To save you the trouble of going through that entire process, however, we recommend that you get the Alfred camera app. We chose this security camera app in particular for its robust set of useful features that are accessible to you before you even spend a dime on the app. Alfred’s features include secure live streaming of your camera footage, free cloud storage for that footage, motion detection alerts (where the security camera alerts you if it detects suspicious motion), and the ability to connect multiple cameras to the same account, allowing you to create an entire home surveillance system made up of only old smartphones. Alfred is also compatible with a wide range of smartphones, with the iOS app capable of supporting Apple devices running iOS 6 or later (or as old as the iPhone 3GS) and the Android app supporting version 4.2 of the OS and later (or as old as the Samsung Galaxy S3). The app itself runs ads by default, but you can have these removed and also gain access to HD recording and streaming of your camera’s footage by paying for their Premium subscription of about $4 a month.
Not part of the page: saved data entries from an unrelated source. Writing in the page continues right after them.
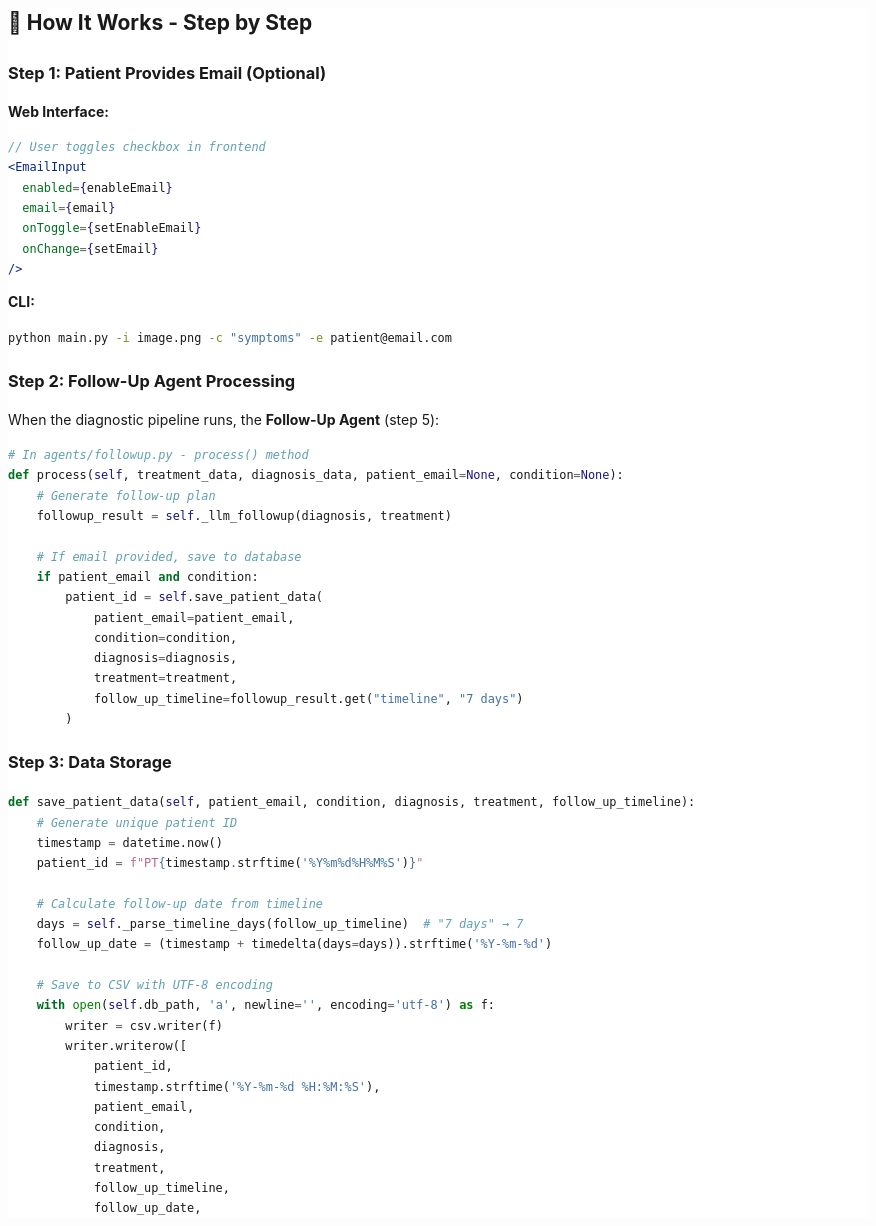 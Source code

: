 ## 🎯 How It Works - Step by Step

### Step 1: Patient Provides Email (Optional)

**Web Interface:**
```jsx
// User toggles checkbox in frontend
<EmailInput 
  enabled={enableEmail}
  email={email}
  onToggle={setEnableEmail}
  onChange={setEmail}
/>
```

**CLI:**
```bash
python main.py -i image.png -c "symptoms" -e patient@email.com
```

### Step 2: Follow-Up Agent Processing

When the diagnostic pipeline runs, the **Follow-Up Agent** (step 5):

```python
# In agents/followup.py - process() method
def process(self, treatment_data, diagnosis_data, patient_email=None, condition=None):
    # Generate follow-up plan
    followup_result = self._llm_followup(diagnosis, treatment)
    
    # If email provided, save to database
    if patient_email and condition:
        patient_id = self.save_patient_data(
            patient_email=patient_email,
            condition=condition,
            diagnosis=diagnosis,
            treatment=treatment,
            follow_up_timeline=followup_result.get("timeline", "7 days")
        )
```

### Step 3: Data Storage

```python
def save_patient_data(self, patient_email, condition, diagnosis, treatment, follow_up_timeline):
    # Generate unique patient ID
    timestamp = datetime.now()
    patient_id = f"PT{timestamp.strftime('%Y%m%d%H%M%S')}"
    
    # Calculate follow-up date from timeline
    days = self._parse_timeline_days(follow_up_timeline)  # "7 days" → 7
    follow_up_date = (timestamp + timedelta(days=days)).strftime('%Y-%m-%d')
    
    # Save to CSV with UTF-8 encoding
    with open(self.db_path, 'a', newline='', encoding='utf-8') as f:
        writer = csv.writer(f)
        writer.writerow([
            patient_id,
            timestamp.strftime('%Y-%m-%d %H:%M:%S'),
            patient_email,
            condition,
            diagnosis,
            treatment,
            follow_up_timeline,
            follow_up_date,
```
Step 2: Set up the accessories
Now that you have your phone all set up, you’ll need to buy a couple more things. As you’ve probably already noticed, modern smartphones are not exactly designed with the job of a stationary, always-on security camera in mind. A lot of smartphone manufacturers are pushing smartphone design year after year towards a sleeker, smoother, and more luxurious aesthetic, and the resulting slim form factors with rounded edges make these phones incapable of standing upright on their own. To solve this problem, you will need to buy a tripod for your phone. Ideally you would want the tripod to be flexible so you can set it up in a variety of locations and positions. If you already own a tripod, you can alternatively buy a phone mount for the tripod, which usually costs little more than a dollar.
Next, you’ll need to connect your smartphone to a constant power source. Most smartphone charging cables are only 4 feet or 1.2 metres long. Although this length is useful for a majority of cases, it may be a bit too short if, say, you are mounting your camera on the ceiling while the power outlet is close to the floor. If this happens, you’ll need a longer cable.
Step 3: Put it all together
This last step is the simplest one; now that you have all the materials you need, it’s time to activate your security camera app, mount your phone onto your tripod, secure your phone onto your chosen location, plug it into your power source, then let it run. The rest is up to you.